*GIVEN RECORDS*:
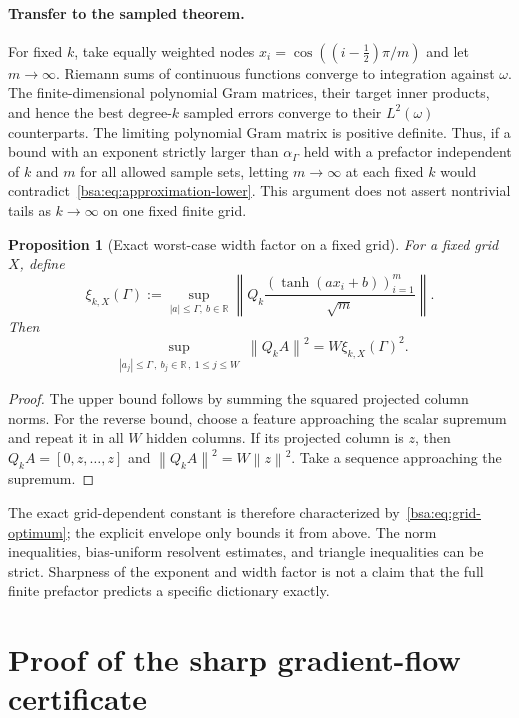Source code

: \documentclass[11pt,letterpaper]{article}
\newcommand{\bsaNorm}[1]{\left\lVert #1\right\rVert}
\newcommand{\bsaRR}{\mathbb R}
\newtheorem{bsaProposition}{Proposition}[section]
\theoremstyle{remark}
\theoremstyle{plain}
\begin{document}
\paragraph{Transfer to the sampled theorem.}
For fixed $k$, take equally weighted nodes $x_i=\cos((i-\tfrac12)\pi/m)$ and let $m\to\infty$. Riemann sums of continuous functions converge to integration against $\omega$. The finite-dimensional polynomial Gram matrices, their target inner products, and hence the best degree-$k$ sampled errors converge to their $L^2(\omega)$ counterparts. The limiting polynomial Gram matrix is positive definite. Thus, if a bound with an exponent strictly larger than $\alpha_\Gamma$ held with a prefactor independent of $k$ and $m$ for all allowed sample sets, letting $m\to\infty$ at each fixed $k$ would contradict~\eqref{bsa:eq:approximation-lower}. This argument does not assert nontrivial tails as $k\to\infty$ on one fixed finite grid.

\begin{bsaProposition}[Exact worst-case width factor on a fixed grid]
\label{bsa:prop:width-sharp}
For a fixed grid $X$, define
\begin{equation}
 \xi_{k,X}(\Gamma)
 :=\sup_{|a|\le\Gamma,\ b\in\bsaRR}
 \left\|Q_k\frac{(\tanh(ax_i+b))_{i=1}^m}{\sqrt m}\right\|.
 \label{bsa:eq:grid-optimum}
\end{equation}
Then
\begin{equation}
 \sup_{\substack{|a_j|\le\Gamma\,,\ b_j\in\bsaRR\,,\ 1\le j\le W}}
 \bsaNorm{Q_kA}^2=W\xi_{k,X}(\Gamma)^2.
 \label{bsa:eq:width-exact}
\end{equation}
\end{bsaProposition}
\begin{proof}
The upper bound follows by summing the squared projected column norms. For the reverse bound, choose a feature approaching the scalar supremum and repeat it in all $W$ hidden columns. If its projected column is $z$, then $Q_kA=[0,z,\ldots,z]$ and $\bsaNorm{Q_kA}^2=W\bsaNorm z^2$. Take a sequence approaching the supremum.
\end{proof}

The exact grid-dependent constant is therefore characterized by~\eqref{bsa:eq:grid-optimum}; the explicit envelope only bounds it from above. The norm inequalities, bias-uniform resolvent estimates, and triangle inequalities can be strict. Sharpness of the exponent and width factor is not a claim that the full finite prefactor predicts a specific dictionary exactly.

\section{Proof of the sharp gradient-flow certificate}
\label{bsa:sec:time-proof}
\end{document}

*WHAT YOU SHOULD DO*:
Look through the material above for the word "label" and copy every line that has it.

*SOLUTION FOR THIS EXERCISE*:
\label{bsa:prop:width-sharp}
 \label{bsa:eq:grid-optimum}
 \label{bsa:eq:width-exact}
\label{bsa:sec:time-proof}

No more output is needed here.